Denver’s first snowfall was Oct. 25, which according to Old Farmers means we will see 25 snowstorms this season. We’ve already seen two, and we can only hope that 23 more will be enough.

Since there are only about 100 days a year when you cannot ski in Colorado, you would not think that reporting on the first snowfall of the season would require such drama. But every media outlet saw the need to deploy a platoon of reporters to the interstates, airports, mountain passes and downtown plazas.

All the reports were done standing the snow with traffic or airplanes or whatever in the background. The more snow and wind the better. You get the picture.

I learned via a discussion on the local media this week that the reason for all these multiple reports is “backpack journalism.” It used to be that a remote broadcast required: one on-air reporter, one cameraman, one sound engineer, one producer and a big van equipped with up-links and down-links to satellites over head.

A single journalist carrying everything needed in that backpack now plays all of these roles out alone. They do their own camera and sound work, and use the Internet instead of expensive satellite time to “go live.”

Journalism schools – the ones that survive – are teaching the “backpack” methods as seriously as they use to introduce us to lead type. The print versus broadcast decision we had to make 30 years ago no longer exists.

News21 is one such cutting edge J-school program involving Arizona State University, University of Maryland, University of Missouri, University of Nebraska, and Harvard University in which graduate students produce in-depth stories, photos, video graphics and interactive graphic databases.  

Last month News 21 turned out some excellent work on food safety that was originally distributed by the Washington Post and msnbc.com.  Our plan is to republish some of it in Food Safety News to give our readers exposure to this rare national investigation into food safety in America.

It’s great to see the quality that “backpack journalism” can produce. So much of it is just about speed. Consider for example that:

— YouTube users upload two days of video every minute, and YouTube receives up to 3 billion views per day.

— Twitter users generate over two million daily “Tweets,” 2,200 new Tweets every second.

— Facebook’s typical user creates 90 pieces of content each month.  More than 30 billion pieces are shared monthly, an average of over 7 billion a week.

— Google takes in 8.5 billion search queries each month for those trying “to find relevance in it all.”

The YouTube, Twitter, Facebook and Google numbers came from Chris Perry at the public relations firm of Weber Shandwick.
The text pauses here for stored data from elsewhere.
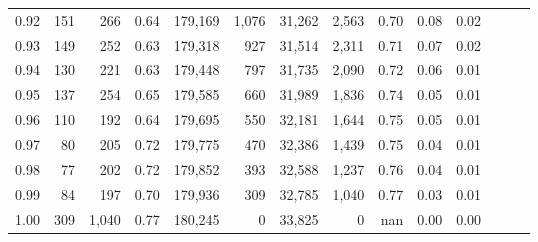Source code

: \begin{tabular}{rrrrrrrrrrrrrr}
0.92 &    151 &    266 &  0.64 &  179,169 &    1,076 &  31,262 &   2,563 &  0.70 &  0.08 &      0.02 \\
0.93 &    149 &    252 &  0.63 &  179,318 &      927 &  31,514 &   2,311 &  0.71 &  0.07 &      0.02 \\
0.94 &    130 &    221 &  0.63 &  179,448 &      797 &  31,735 &   2,090 &  0.72 &  0.06 &      0.01 \\
0.95 &    137 &    254 &  0.65 &  179,585 &      660 &  31,989 &   1,836 &  0.74 &  0.05 &      0.01 \\
0.96 &    110 &    192 &  0.64 &  179,695 &      550 &  32,181 &   1,644 &  0.75 &  0.05 &      0.01 \\
0.97 &     80 &    205 &  0.72 &  179,775 &      470 &  32,386 &   1,439 &  0.75 &  0.04 &      0.01 \\
0.98 &     77 &    202 &  0.72 &  179,852 &      393 &  32,588 &   1,237 &  0.76 &  0.04 &      0.01 \\
0.99 &     84 &    197 &  0.70 &  179,936 &      309 &  32,785 &   1,040 &  0.77 &  0.03 &      0.01 \\
1.00 &    309 &  1,040 &  0.77 &  180,245 &        0 &  33,825 &       0 &   nan &  0.00 &      0.00 \\
\bottomrule
\end{tabular}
They are included here to demonstrate the vastness of the universe in which Food Safety News exists.

Remember what I said before. We are trying to use these tools to gather readers who want to remain informed about food safety. We’ve been pretty certain that audience exists and its major elements can be identified:  state and federal regulators, health officials, academics, the food industry, consumers and others.

We keep track of all this of course. I tend to like quarterly or annual figures. It helps, I think, if numbers are seen with the spikes and dips ironed out a bit. For the 12 months ending in October, our traffic was just a hair short of 1.6 million. Our trend continues upward.

We fully realize these are not “Drudge” numbers. These are niche numbers, but oh what a niche it is. Food Safety News is not only producing numbers, but it is also gathering an audience of food safety decision makers.   

One of the ramifications of getting numbers is that Food Safety News is now a commercially viable entity. That means we’ve begun to accept paid advertising.  Since our startup more than two years ago, our founding sponsor has been Marler Clark, the food safety law firm in Seattle.

As we move to a multiple sponsored entity, we will continue to keep a solid wall separating our news-editorial and advertising functions. On that, have no doubt.